> _Problem description_: Copy each line of the material in which the word "Decomposição" appears.
++++ Data supplied ++++
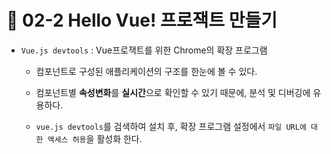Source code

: # 🐫 02-2 Hello Vue! 프로잭트 만들기

* ``Vue.js devtools`` : Vue프로잭트를 위한 Chrome의 확장 프로그램

  * 컴포넌트로 구성된 애플리케이션의 구조를 한눈에 볼 수 있다.

  * 컴포넌트별 **속성변화**를 **실시간**으로 확인할 수 있기 때문에, 분석 및 디버깅에 유용하다.

  * ``vue.js devtools``를 검색하여 설치 후, 확장 프로그램 설정에서 ``파일 URL에 대한 액세스 허용``을 활성화 한다.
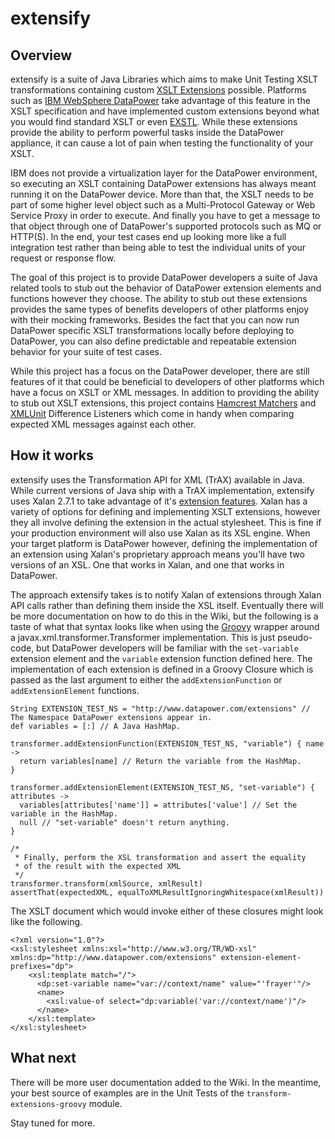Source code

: extensify
=========

Overview
--------

extensify is a suite of Java Libraries which aims to make Unit Testing XSLT transformations
containing custom [XSLT Extensions](http://www.w3.org/TR/xslt#extension) possible. Platforms such as
[IBM WebSphere DataPower](http://www-01.ibm.com/software/integration/datapower/) take advantage of
this feature in the XSLT specification and have implemented custom extensions beyond what you would
find standard XSLT or even [EXSTL](http://www.exslt.org/). While these extensions provide the
ability to perform powerful tasks inside the DataPower appliance, it can cause a lot of pain when
testing the functionality of your XSLT.

IBM does not provide a virtualization layer for the DataPower environment, so executing an XSLT
containing DataPower extensions has always meant running it on the DataPower device. More than that,
the XSLT needs to be part of some higher level object such as a Multi-Protocol Gateway or Web
Service Proxy in order to execute. And finally you have to get a message to that object through one
of DataPower's supported protocols such as MQ or HTTP(S). In the end, your test cases end up looking
more like a full integration test rather than being able to test the individual units of your
request or response flow.

The goal of this project is to provide DataPower developers a suite of Java related tools to stub
out the behavior of DataPower extension elements and functions however they choose. The ability to
stub out these extensions provides the same types of benefits developers of other platforms enjoy
with their mocking frameworks. Besides the fact that you can now run DataPower specific XSLT
transformations locally before deploying to DataPower, you can also define predictable and
repeatable extension behavior for your suite of test cases.

While this project has a focus on the DataPower developer, there are still features of it that could
be beneficial to developers of other platforms which have a focus on XSLT or XML messages. In
addition to providing the ability to stub out XSLT extensions, this project contains [Hamcrest
Matchers](http://code.google.com/p/hamcrest/) and [XMLUnit](http://xmlunit.sourceforge.net/)
Difference Listeners which come in handy when comparing expected XML messages against each other.

How it works
------------

extensify uses the Transformation API for XML (TrAX) available in Java. While current versions of
Java ship with a TrAX implementation, extensify uses Xalan 2.7.1 to take advantage of it's
[extension features](http://xml.apache.org/xalan-j/extensions.html). Xalan has a variety of options
for defining and implementing XSLT extensions, however they all involve defining the extension in
the actual stylesheet. This is fine if your production environment will also use Xalan as its XSL
engine. When your target platform is DataPower however, defining the implementation of an extension
using Xalan's proprietary approach means you'll have two versions of an XSL. One that works in
Xalan, and one that works in DataPower.

The approach extensify takes is to notify Xalan of extensions through Xalan API calls rather than
defining them inside the XSL itself. Eventually there will be more documentation on how to do this
in the Wiki, but the following is a taste of what that syntax looks like when using the
[Groovy](http://groovy.codehaus.org/) wrapper around a javax.xml.transformer.Transformer
implementation. This is just pseudo-code, but DataPower developers will be familiar with the
`set-variable` extension element and the `variable` extension function defined here. The
implementation of each extension is defined in a Groovy Closure which is passed as the last argument
to either the `addExtensionFunction` or `addExtensionElement` functions.

    String EXTENSION_TEST_NS = "http://www.datapower.com/extensions" // The Namespace DataPower extensions appear in.
    def variables = [:] // A Java HashMap.

    transformer.addExtensionFunction(EXTENSION_TEST_NS, "variable") { name ->
      return variables[name] // Return the variable from the HashMap.
    }

    transformer.addExtensionElement(EXTENSION_TEST_NS, "set-variable") { attributes ->
      variables[attributes['name']] = attributes['value'] // Set the variable in the HashMap.
      null // "set-variable" doesn't return anything.
    }

    /*
     * Finally, perform the XSL transformation and assert the equality
     * of the result with the expected XML
     */
    transformer.transform(xmlSource, xmlResult)
    assertThat(expectedXML, equalToXMLResultIgnoringWhitespace(xmlResult))

The XSLT document which would invoke either of these closures might look like the following.

    <?xml version="1.0"?>
    <xsl:stylesheet xmlns:xsl="http://www.w3.org/TR/WD-xsl" xmlns:dp="http://www.datapower.com/extensions" extension-element-prefixes="dp">
    	<xsl:template match="/">
    	  <dp:set-variable name="var://context/name" value="'frayer'"/>
    	  <name>
    	    <xsl:value-of select="dp:variable('var://context/name')"/>
    	  </name>
    	</xsl:template>
    </xsl:stylesheet>

What next
---------

There will be more user documentation added to the Wiki. In the meantime, your best source of
examples are in the Unit Tests of the `transform-extensions-groovy` module.

Stay tuned for more.
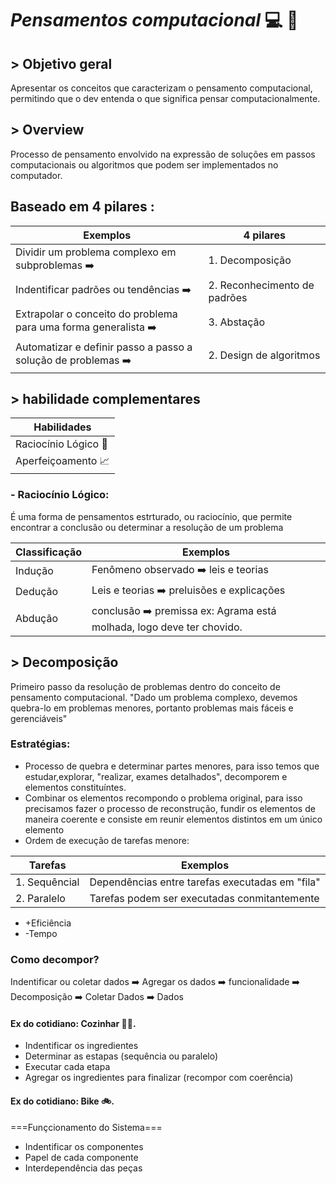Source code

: #                                                              *Pensamentos computacional*  💻 🧠

## > Objetivo geral
 Apresentar os conceitos que caracterizam o pensamento computacional, permitindo que o dev entenda o que significa pensar computacionalmente.
 
 
 
## > Overview
 Processo de pensamento envolvido na expressão de soluções em passos computacionais ou algoritmos que podem ser implementados no computador.
 
 
 
 
 ## Baseado em 4 pilares :
 
 
 | Exemplos | 4 pilares |
| ----------- | ----------- |
| Dividir um problema complexo em subproblemas ➡️| 1. Decomposição |
| Indentificar padrões ou tendências ➡️ | 2. Reconhecimento de padrões |
| Extrapolar o conceito do problema para uma forma generalista ➡️ | 3. Abstação |
| Automatizar e definir passo a passo a solução de problemas ➡️ | 2. Design de algoritmos |
	


 ## > habilidade complementares
| Habilidades |
| ----------- | 
|Raciocínio Lógico 🧠|
|Aperfeiçoamento 📈| 

### - Raciocínio Lógico:
   É uma forma de pensamentos estrturado, ou raciocínio, que permite encontrar a conclusão ou determinar a resolução de um problema 
  
  
 | Classificação|Exemplos |
| ----------- | ----------- |
| Indução| Fenômeno observado ➡️ leis e teorias|
| Dedução  | Leis e teorias ➡️ preluisões e explicações |
| Abdução | conclusão ➡️ premissa ex: Agrama está molhada, logo deve ter chovido. |


## > Decomposição

  Primeiro passo da resolução de problemas dentro do conceito de pensamento computacional.
  "Dado um problema complexo, devemos quebra-lo em problemas menores, portanto problemas mais fáceis e gerenciáveis"
  
  ### Estratégias:
  
 + Processo de quebra e determinar partes menores, para isso temos que estudar,explorar, "realizar, exames detalhados", decomporem e elementos constituíntes.
 + Combinar os elementos recompondo o problema original, para isso precisamos fazer o processo de reconstrução, fundir os elementos de maneira coerente e consiste em reunir elementos distintos em um único elemento
 + Ordem de execução de tarefas menore:
  
 | Tarefas|Exemplos |
| ----------- | ----------- |
| 1. Sequêncial| Dependências entre tarefas executadas em "fila"|
| 2. Paralelo  | Tarefas podem ser executadas conmitantemente |
           
- +Eficiência
- -Tempo
	
### Como decompor?

Indentificar ou coletar dados ➡️ Agregar os dados ➡️ funcionalidade ➡️ Decomposição ➡️ Coletar Dados ➡️ Dados

#### Ex do cotidiano: Cozinhar 👨‍🍳.

+ Indentificar os ingredientes
+ Determinar as estapas (sequência ou paralelo)
+ Executar cada etapa
+ Agregar os ingredientes para finalizar (recompor com coerência)


#### Ex do cotidiano: Bike 🚲.
===Funçcionamento do Sistema===
+ Indentificar os componentes
+ Papel de cada componente
+ Interdependência das peças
++++
> _Expected answer_:
| Dividir um problema complexo em subproblemas ➡️| 1. Decomposição |
## > Decomposição
Indentificar ou coletar dados ➡️ Agregar os dados ➡️ funcionalidade ➡️ Decomposição ➡️ Coletar Dados ➡️ Dados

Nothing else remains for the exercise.